Ralf Bühler: "Kritik hat die zwei Falschen getroffen"

Brochenzells Fußballtrainer über die Kommerzialisierung im Profifußball

Brochenzell / sz - Ralf Bühler ist Trainer des Fußball-A-Ligisten VfL Brochenzell und bekennender St. Pauli Fan. Im Gespräch mit Giuseppe Torremante kann er die Kritik am DFB (Helene Fischer trat in der Halbzeitpause des Pokalfinales in Berlin), nicht ganz nachvollziehen, denn die Kommerzialisierung im Profifußball hat nicht erst am vergangenen Samstag begonnen.

Herr Bühler, nach dem Auftritt von Schlagersängerin Helene Fischer beim Pokalfinale zwischen Dortmund und Frankfurt in Berlin gab es unter den Fußballfans einen großen Aufschrei, der heute noch anhält. Können Sie die Kritik nachvollziehen?

Die Kritik kann ich nachvollziehen. Meiner Ansicht nach hat es die zwei falschen Adressaten getroffen (Helene Fischer und der DFB). Die Vereine sind die eigentlich Schuldigen. Sie treiben die DFL (Deutsche Fußball-Liga) und den DFB dazu immer lukrativere Verträge abzuschließen. Das geht zu Lasten des normalen Fußballfans.

Wann hat Ihrer Meinung die Kommerzialisierung des Profifußballs in Deutschland begonnen?

Das ist ein langer Prozess und ist mindestens schon zehn Jahre her. Es begann mit den hohen Fernsehverträgen in England, wo die Zahlen in astronomischen Höhen gestiegen sind. Deutschland wollte und musste nachziehen.

In der Saison 2017/18 wird der Spieltag in der Bundesliga noch weiter "aufgeweicht". Es gibt Montagsspiele und fünf Partien am Sonntag, um 13.30 Uhr. Warum gehen hier die Fans nicht auf die Barrikaden?

Der Hauptanbieter Sky zeigt nicht mehr alle Spiele live. Es steigen andere Sender ein und das bedeutet Mehreinanhmen für die DFL und die Vereine. Der Fan muss mehrere Pakete kaufen, um alle Spiele zu sehen. Ich habe nur einen Vertrag und werde keine neuen Verträge mit anderen Sendern abschließen.

Dass es auch anders geht, haben die Fans des FC Liverpool bewiesen. Die Verantwortlichen wollten die Eintrittspreise drastisch erhöhen.
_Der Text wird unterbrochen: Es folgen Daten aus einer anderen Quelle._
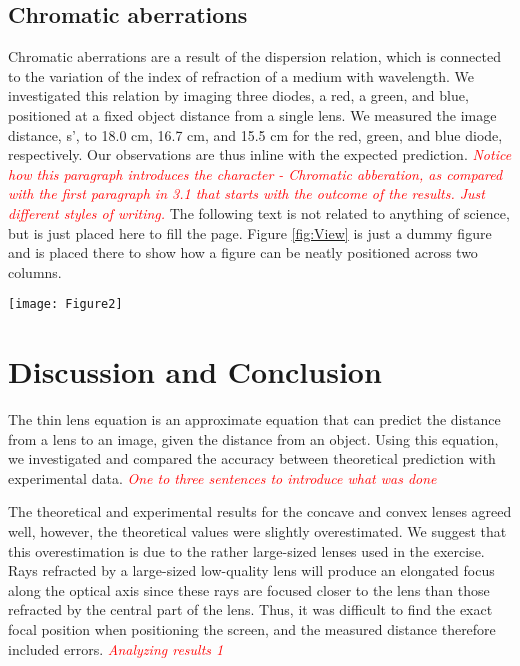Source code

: \documentclass[fleqn,10pt]{SelfArx} %
\begin{document}
\subsection{Chromatic aberrations}
Chromatic aberrations are a result of the dispersion relation, which is connected to the variation of the index of refraction of a medium with wavelength. We investigated this relation by imaging three diodes, a red, a green, and blue, positioned at a fixed object distance from a single lens. We measured the image distance, {s'}, to 18.0 cm, 16.7 cm, and 15.5 cm for the red, green, and blue diode, respectively. Our observations are thus inline with the expected prediction.  \textcolor{red}{\textit{Notice how this paragraph introduces the character - Chromatic abberation, as compared with the first paragraph in 3.1 that starts with the outcome of the results. Just different styles of writing.}} The following text is not related to anything of science, but is just placed here to fill the page. Figure \ref{fig:View} is  just a dummy figure and is placed there to show how a figure can be neatly positioned across two columns.

\lipsum[12] %

\lipsum[15] %

\begin{figure*}[ht]\centering %
\texttt{[image: Figure2]}
\caption{Example of a double column figure with three subplots. Make sure that you clearly describe each panel and that the resolution of you figure is at least 300 dpi.}
\label{fig:View}
\end{figure*}

\section{Discussion and Conclusion}
\noindent
The thin lens equation is an approximate equation that can predict the distance from a lens to an image, given the distance from an object. Using this equation, we investigated and compared the accuracy between theoretical prediction with experimental data. \textcolor{red}{\textit{One to three sentences to introduce what was done}} 

The theoretical and experimental results for the concave and convex lenses agreed well, however, the theoretical values were slightly overestimated. We suggest that this overestimation is due to the rather large-sized lenses used in the exercise. Rays refracted by a large-sized low-quality lens will produce an elongated focus along the optical axis since these rays are focused closer to the lens than those refracted by the central part of the lens. Thus, it was difficult to find the exact focal position when positioning the screen, and the measured distance  therefore included errors. \textcolor{red}{\textit{Analyzing results 1}}
\end{document}

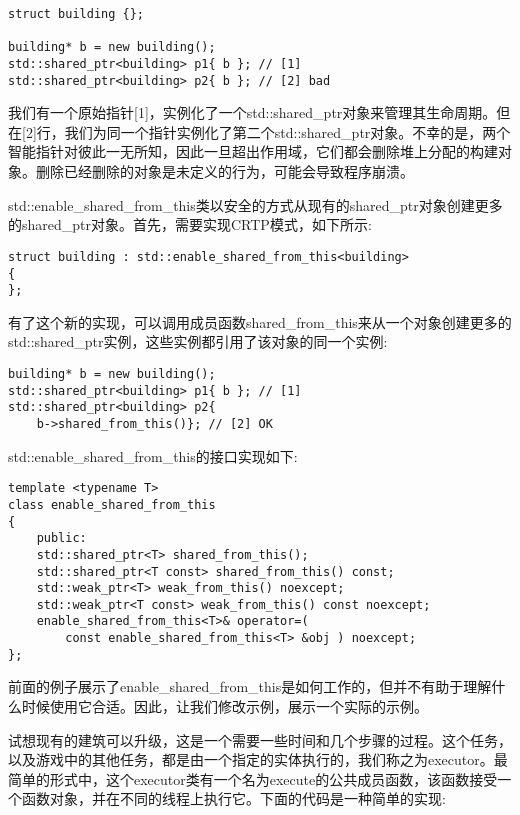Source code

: \begin{lstlisting}[style=styleCXX]
struct building {};

building* b = new building();
std::shared_ptr<building> p1{ b }; // [1]
std::shared_ptr<building> p2{ b }; // [2] bad
\end{lstlisting}

我们有一个原始指针[1]，实例化了一个std::shared\_ptr对象来管理其生命周期。但在[2]行，我们为同一个指针实例化了第二个std::shared\_ptr对象。不幸的是，两个智能指针对彼此一无所知，因此一旦超出作用域，它们都会删除堆上分配的构建对象。删除已经删除的对象是未定义的行为，可能会导致程序崩溃。

std::enable\_shared\_from\_this类以安全的方式从现有的shared\_ptr对象创建更多的shared\_ptr对象。首先，需要实现CRTP模式，如下所示:

\begin{lstlisting}[style=styleCXX]
struct building : std::enable_shared_from_this<building>
{
};
\end{lstlisting}

有了这个新的实现，可以调用成员函数shared\_from\_this来从一个对象创建更多的std::shared\_ptr实例，这些实例都引用了该对象的同一个实例:

\begin{lstlisting}[style=styleCXX]
building* b = new building();
std::shared_ptr<building> p1{ b }; // [1]
std::shared_ptr<building> p2{
	b->shared_from_this()}; // [2] OK
\end{lstlisting}

std::enable\_shared\_from\_this的接口实现如下:

\begin{lstlisting}[style=styleCXX]
template <typename T>
class enable_shared_from_this
{
	public:
	std::shared_ptr<T> shared_from_this();
	std::shared_ptr<T const> shared_from_this() const;
	std::weak_ptr<T> weak_from_this() noexcept;
	std::weak_ptr<T const> weak_from_this() const noexcept;
	enable_shared_from_this<T>& operator=(
		const enable_shared_from_this<T> &obj ) noexcept;
};
\end{lstlisting}

前面的例子展示了enable\_shared\_from\_this是如何工作的，但并不有助于理解什么时候使用它合适。因此，让我们修改示例，展示一个实际的示例。

试想现有的建筑可以升级，这是一个需要一些时间和几个步骤的过程。这个任务，以及游戏中的其他任务，都是由一个指定的实体执行的，我们称之为executor。最简单的形式中，这个executor类有一个名为execute的公共成员函数，该函数接受一个函数对象，并在不同的线程上执行它。下面的代码是一种简单的实现:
Beim nächsten Spiel war das Stadion nur halb gefüllt. Die Preiserhöhung blieb aus. Ist das ein möglicher Weg?

In Deutschland ist das nicht machbar. Viele Fans rennen trotzdem in die Stadien, sind Sympathiefans, auch wenn der Verein Entscheidungen trifft, die nicht zu ihrem Vorteil sind. Wenn es so weiter geht, dann wird das Produkt oder die Leidenschaft Fußball durch die Kommerzialisierung in den Hintergrund gestellt.

Gibt es so etwas wie einen Mittelweg?

Ich denke schon. Die Sponsoren im Hintergrund brauchen die Vereine, um an die Fans zu kommen. Ich bin überzeugt, dass einheitliche Anstoßzeiten noch mehr Kinder oder Jugendliche zum Fußball bringen. Um 20.45 Uhr kann meine Tochter, die selber Fußball spielt, die Champions League nicht anschauen. Sollten die Anstoßzeiten weiter so wild sein, dann wenden sich viele junge Menschen vom Fußball ab.

Was ist am FC St. Pauli anders?

Der größte Unterschied ist, dass das politische Statement des Vereins über dem Sport steht. 99 Prozent der Vereine hätten in der Winterpause Ewald Lienen als Trainer entlassen. St. Pauli war Letzter und am Ende wurde das Team Siebter.